▶ INFORMATION:
· · ·

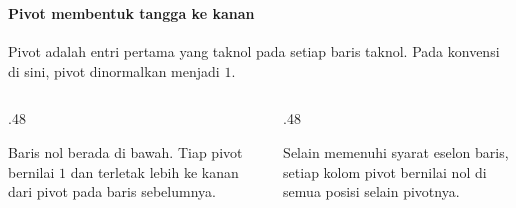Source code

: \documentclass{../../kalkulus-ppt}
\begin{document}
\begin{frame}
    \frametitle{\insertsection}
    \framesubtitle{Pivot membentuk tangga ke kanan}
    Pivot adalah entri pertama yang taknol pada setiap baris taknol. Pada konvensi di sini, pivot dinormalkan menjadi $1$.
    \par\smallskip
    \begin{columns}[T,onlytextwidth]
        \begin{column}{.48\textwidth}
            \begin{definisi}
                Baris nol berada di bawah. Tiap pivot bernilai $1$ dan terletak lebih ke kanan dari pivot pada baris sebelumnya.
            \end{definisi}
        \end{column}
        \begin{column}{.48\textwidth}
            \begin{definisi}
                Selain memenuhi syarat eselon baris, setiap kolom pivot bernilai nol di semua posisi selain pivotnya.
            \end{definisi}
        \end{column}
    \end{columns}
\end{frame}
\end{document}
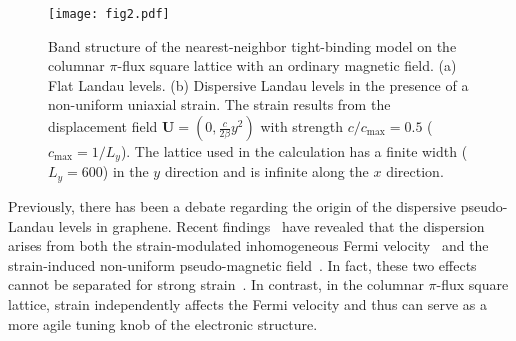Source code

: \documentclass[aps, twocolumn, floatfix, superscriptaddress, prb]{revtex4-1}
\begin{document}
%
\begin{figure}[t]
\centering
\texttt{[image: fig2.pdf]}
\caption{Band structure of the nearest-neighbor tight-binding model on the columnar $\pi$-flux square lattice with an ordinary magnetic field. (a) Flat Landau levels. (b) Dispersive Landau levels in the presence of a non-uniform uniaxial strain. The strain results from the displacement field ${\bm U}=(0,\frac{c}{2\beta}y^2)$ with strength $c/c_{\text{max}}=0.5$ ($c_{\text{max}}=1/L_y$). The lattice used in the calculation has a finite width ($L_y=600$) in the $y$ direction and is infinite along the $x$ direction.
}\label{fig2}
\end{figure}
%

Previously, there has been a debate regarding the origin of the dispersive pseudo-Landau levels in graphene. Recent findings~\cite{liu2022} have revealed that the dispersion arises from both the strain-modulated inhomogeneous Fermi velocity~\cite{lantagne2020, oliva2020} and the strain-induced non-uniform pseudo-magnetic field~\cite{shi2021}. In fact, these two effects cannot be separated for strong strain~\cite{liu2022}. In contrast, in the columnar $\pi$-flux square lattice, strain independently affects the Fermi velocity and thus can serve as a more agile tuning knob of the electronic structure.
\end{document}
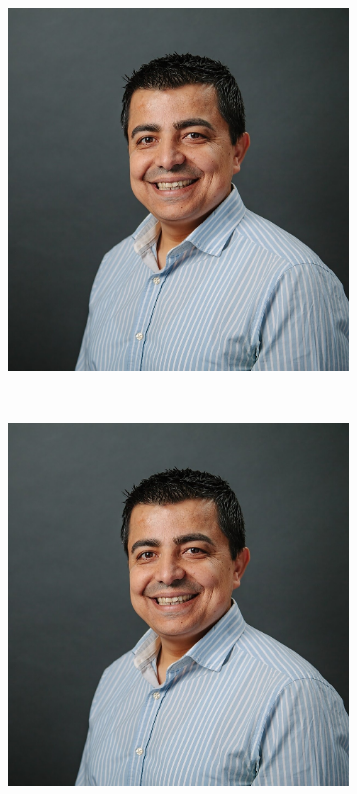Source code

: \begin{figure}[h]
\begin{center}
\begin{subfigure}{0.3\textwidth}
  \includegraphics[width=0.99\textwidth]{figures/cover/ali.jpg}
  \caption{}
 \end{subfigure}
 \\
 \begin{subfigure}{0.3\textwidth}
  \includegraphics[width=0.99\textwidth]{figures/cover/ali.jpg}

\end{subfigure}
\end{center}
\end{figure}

· · ·

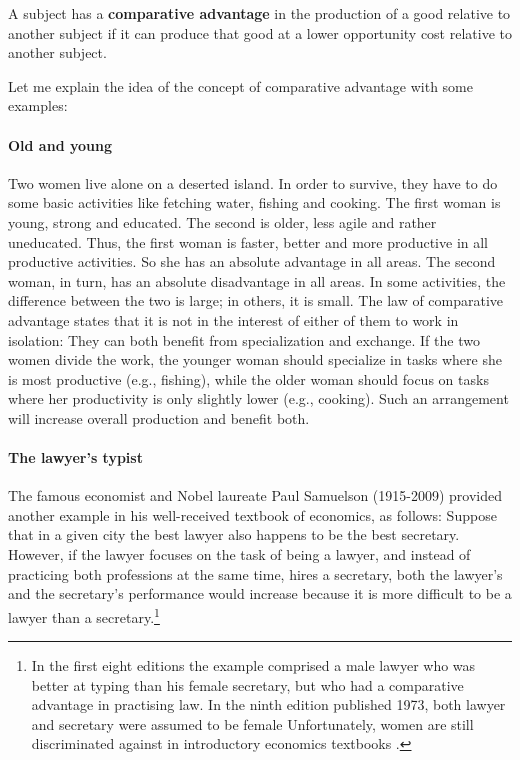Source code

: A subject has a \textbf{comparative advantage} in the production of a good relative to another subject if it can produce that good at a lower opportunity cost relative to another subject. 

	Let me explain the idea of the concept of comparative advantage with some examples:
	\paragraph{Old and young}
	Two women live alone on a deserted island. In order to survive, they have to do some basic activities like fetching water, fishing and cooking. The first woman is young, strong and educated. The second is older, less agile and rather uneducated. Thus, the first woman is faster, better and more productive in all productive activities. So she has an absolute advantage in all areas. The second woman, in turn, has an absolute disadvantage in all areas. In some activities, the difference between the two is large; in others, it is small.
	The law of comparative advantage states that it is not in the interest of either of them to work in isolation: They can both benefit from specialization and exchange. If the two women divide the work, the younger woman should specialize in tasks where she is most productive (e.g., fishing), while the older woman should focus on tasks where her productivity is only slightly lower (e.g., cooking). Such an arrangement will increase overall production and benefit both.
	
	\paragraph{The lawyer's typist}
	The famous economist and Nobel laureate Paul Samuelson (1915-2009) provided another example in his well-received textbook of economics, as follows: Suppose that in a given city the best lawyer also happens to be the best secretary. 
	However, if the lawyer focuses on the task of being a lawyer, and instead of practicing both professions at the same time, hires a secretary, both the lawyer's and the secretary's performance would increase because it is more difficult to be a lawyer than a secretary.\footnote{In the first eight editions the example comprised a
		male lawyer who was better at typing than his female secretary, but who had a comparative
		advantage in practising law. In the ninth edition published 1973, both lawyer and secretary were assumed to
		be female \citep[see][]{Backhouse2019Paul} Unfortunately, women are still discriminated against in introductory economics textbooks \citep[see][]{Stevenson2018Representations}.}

· · ·

▶ YOUR OBJECTIVE: Copy out each line in the listing that has the word "economics".

▶ TASK RESPONSE:
	The famous economist and Nobel laureate Paul Samuelson (1915-2009) provided another example in his well-received textbook of economics, as follows: Suppose that in a given city the best lawyer also happens to be the best secretary. 
		be female \citep[see][]{Backhouse2019Paul} Unfortunately, women are still discriminated against in introductory economics textbooks \citep[see][]{Stevenson2018Representations}.}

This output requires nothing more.